Items from a data source
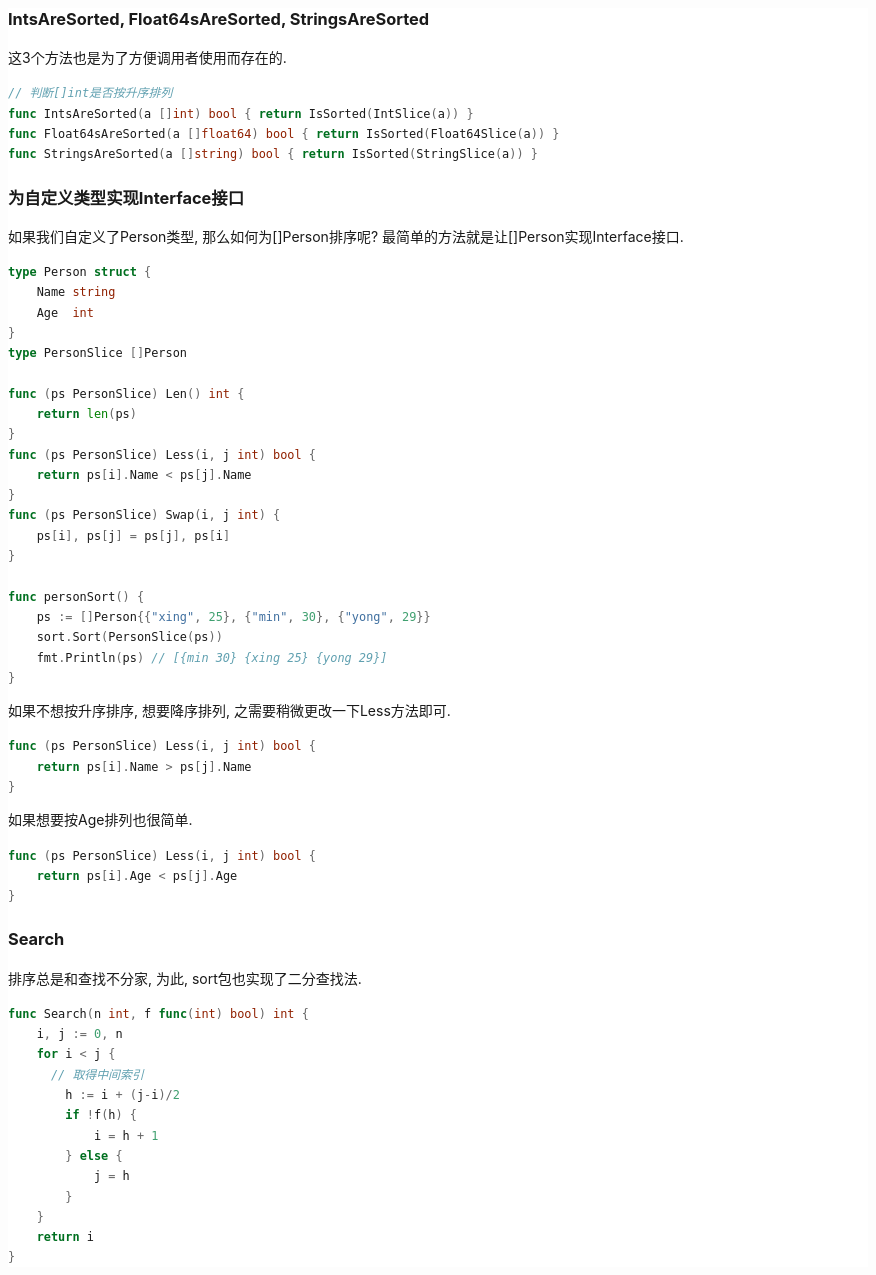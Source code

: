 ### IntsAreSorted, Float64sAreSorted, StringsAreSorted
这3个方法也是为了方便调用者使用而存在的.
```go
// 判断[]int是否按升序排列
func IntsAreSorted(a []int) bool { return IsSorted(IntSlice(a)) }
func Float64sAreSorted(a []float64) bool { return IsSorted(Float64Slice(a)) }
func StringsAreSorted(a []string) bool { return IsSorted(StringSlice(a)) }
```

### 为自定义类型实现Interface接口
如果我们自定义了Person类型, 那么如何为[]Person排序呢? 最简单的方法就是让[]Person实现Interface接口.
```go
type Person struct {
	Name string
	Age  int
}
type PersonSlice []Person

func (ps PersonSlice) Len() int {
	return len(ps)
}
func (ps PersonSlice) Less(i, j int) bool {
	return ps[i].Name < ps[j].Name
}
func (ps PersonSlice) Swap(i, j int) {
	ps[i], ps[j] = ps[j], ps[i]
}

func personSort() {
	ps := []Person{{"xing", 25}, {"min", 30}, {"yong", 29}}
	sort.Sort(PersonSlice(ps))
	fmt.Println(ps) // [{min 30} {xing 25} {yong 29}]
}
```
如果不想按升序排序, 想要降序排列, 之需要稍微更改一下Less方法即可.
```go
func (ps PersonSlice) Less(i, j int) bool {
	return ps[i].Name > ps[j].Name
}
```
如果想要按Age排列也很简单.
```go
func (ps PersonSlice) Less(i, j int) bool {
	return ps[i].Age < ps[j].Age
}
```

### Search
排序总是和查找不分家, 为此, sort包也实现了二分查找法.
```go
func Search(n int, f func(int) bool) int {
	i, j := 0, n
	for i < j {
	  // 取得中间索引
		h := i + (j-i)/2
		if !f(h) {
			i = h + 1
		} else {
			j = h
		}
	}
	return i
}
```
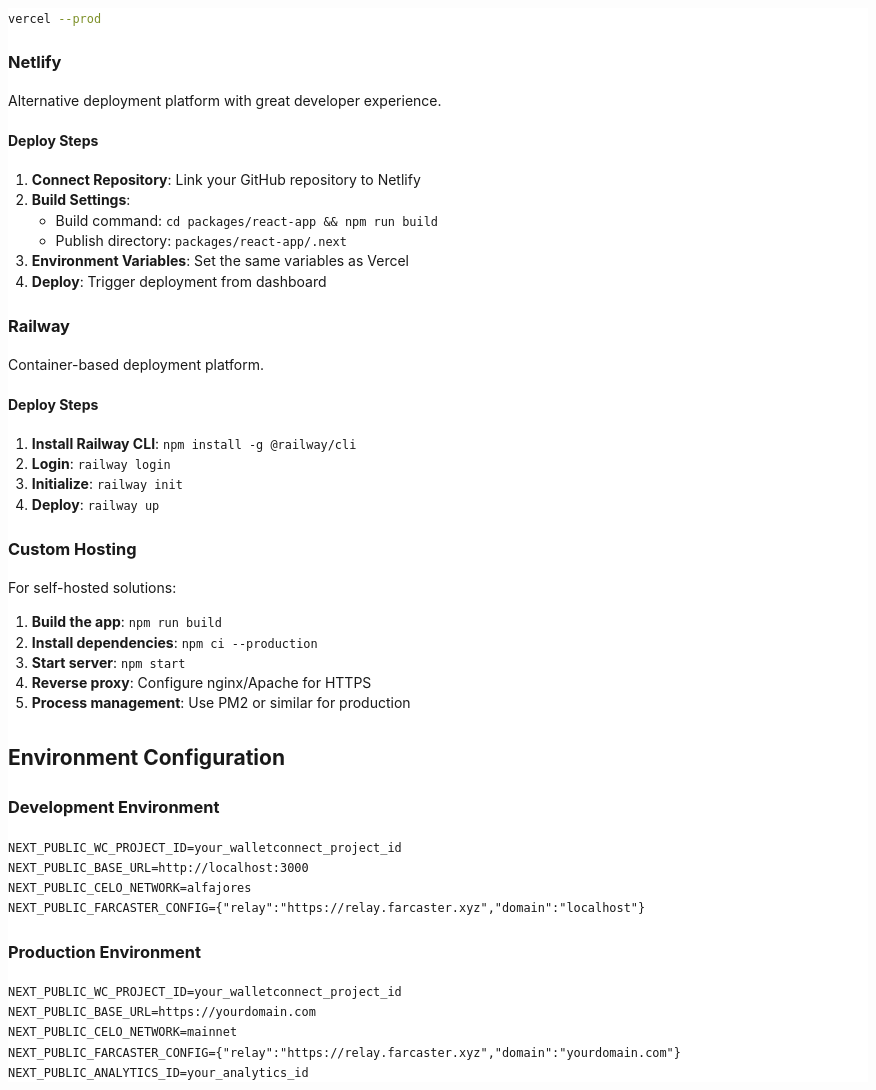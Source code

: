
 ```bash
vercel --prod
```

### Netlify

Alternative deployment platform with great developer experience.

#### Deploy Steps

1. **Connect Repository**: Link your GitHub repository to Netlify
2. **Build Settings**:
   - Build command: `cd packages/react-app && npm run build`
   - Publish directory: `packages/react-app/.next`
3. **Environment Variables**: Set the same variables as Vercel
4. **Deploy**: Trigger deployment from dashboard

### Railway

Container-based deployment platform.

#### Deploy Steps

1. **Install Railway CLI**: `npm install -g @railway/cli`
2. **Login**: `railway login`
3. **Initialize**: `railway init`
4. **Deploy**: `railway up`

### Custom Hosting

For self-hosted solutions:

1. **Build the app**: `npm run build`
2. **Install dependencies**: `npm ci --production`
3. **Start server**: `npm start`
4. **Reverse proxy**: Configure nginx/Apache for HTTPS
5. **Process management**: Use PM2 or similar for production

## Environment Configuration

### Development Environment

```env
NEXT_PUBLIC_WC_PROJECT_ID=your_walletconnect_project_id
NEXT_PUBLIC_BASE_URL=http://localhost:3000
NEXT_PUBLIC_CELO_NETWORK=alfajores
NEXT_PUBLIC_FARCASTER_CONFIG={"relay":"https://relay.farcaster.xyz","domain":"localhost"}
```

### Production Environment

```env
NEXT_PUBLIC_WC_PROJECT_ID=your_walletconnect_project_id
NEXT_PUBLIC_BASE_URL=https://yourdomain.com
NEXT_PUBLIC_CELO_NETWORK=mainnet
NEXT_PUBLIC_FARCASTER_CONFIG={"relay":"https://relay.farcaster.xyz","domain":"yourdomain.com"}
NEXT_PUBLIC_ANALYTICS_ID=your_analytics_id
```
...
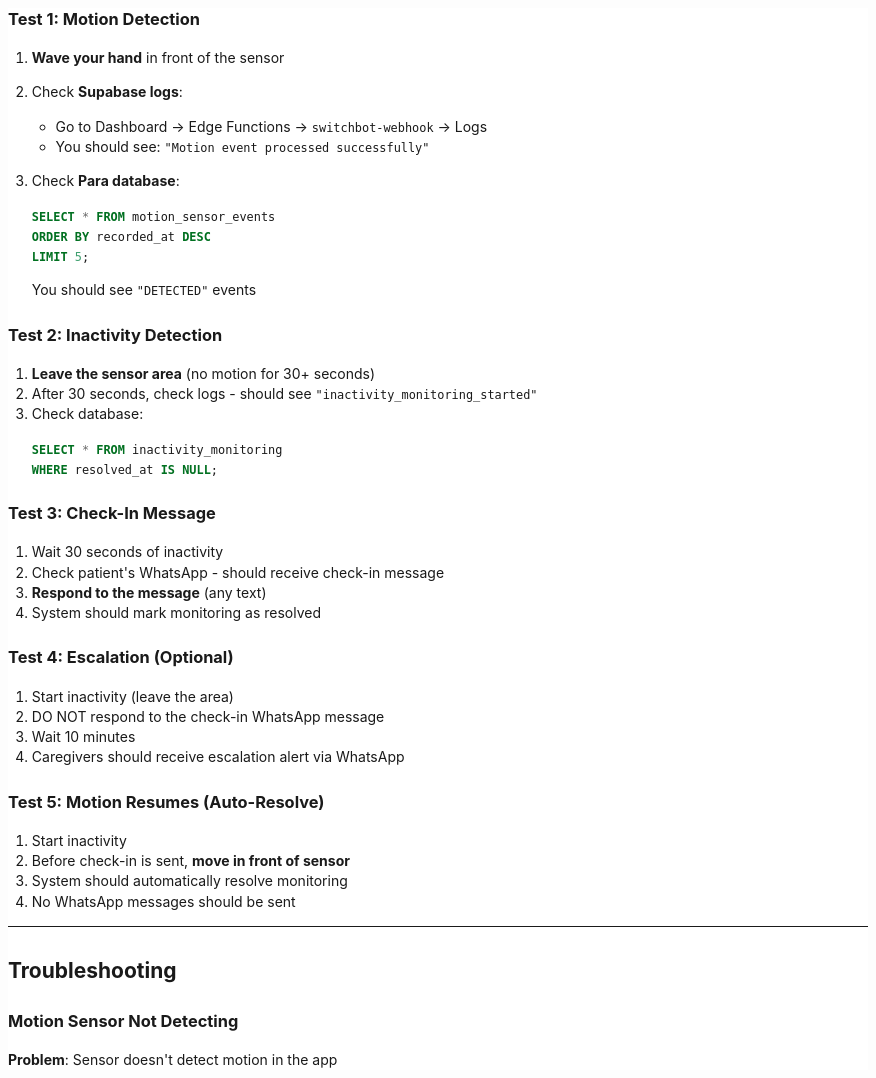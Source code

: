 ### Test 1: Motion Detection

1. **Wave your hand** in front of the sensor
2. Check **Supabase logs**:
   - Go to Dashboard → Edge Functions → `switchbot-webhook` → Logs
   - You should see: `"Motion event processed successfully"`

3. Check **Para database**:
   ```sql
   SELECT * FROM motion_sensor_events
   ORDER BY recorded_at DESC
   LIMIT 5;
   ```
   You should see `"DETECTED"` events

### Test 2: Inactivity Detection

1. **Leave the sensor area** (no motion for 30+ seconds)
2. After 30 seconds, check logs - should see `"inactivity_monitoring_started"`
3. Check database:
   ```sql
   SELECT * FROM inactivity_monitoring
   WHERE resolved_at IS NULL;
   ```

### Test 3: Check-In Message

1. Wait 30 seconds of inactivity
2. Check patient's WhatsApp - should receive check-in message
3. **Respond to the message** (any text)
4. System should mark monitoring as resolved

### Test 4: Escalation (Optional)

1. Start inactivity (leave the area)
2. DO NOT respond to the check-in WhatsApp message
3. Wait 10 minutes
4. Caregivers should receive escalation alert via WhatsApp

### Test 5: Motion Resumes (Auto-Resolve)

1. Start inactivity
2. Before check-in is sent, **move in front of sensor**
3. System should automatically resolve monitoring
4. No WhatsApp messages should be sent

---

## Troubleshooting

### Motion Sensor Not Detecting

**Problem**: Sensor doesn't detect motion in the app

**WHAT YOU SHOULD DO**: Starting at the line above that holds "- Go to Dashboard" and ending at the line that holds "1. **Leave the", transcribe each line exactly and include no other lines.

**RESPONSE BOX**:
   - Go to Dashboard → Edge Functions → `switchbot-webhook` → Logs
   - You should see: `"Motion event processed successfully"`

3. Check **Para database**:
   ```sql
   SELECT * FROM motion_sensor_events
   ORDER BY recorded_at DESC
   LIMIT 5;
   ```
   You should see `"DETECTED"` events

### Test 2: Inactivity Detection

1. **Leave the sensor area** (no motion for 30+ seconds)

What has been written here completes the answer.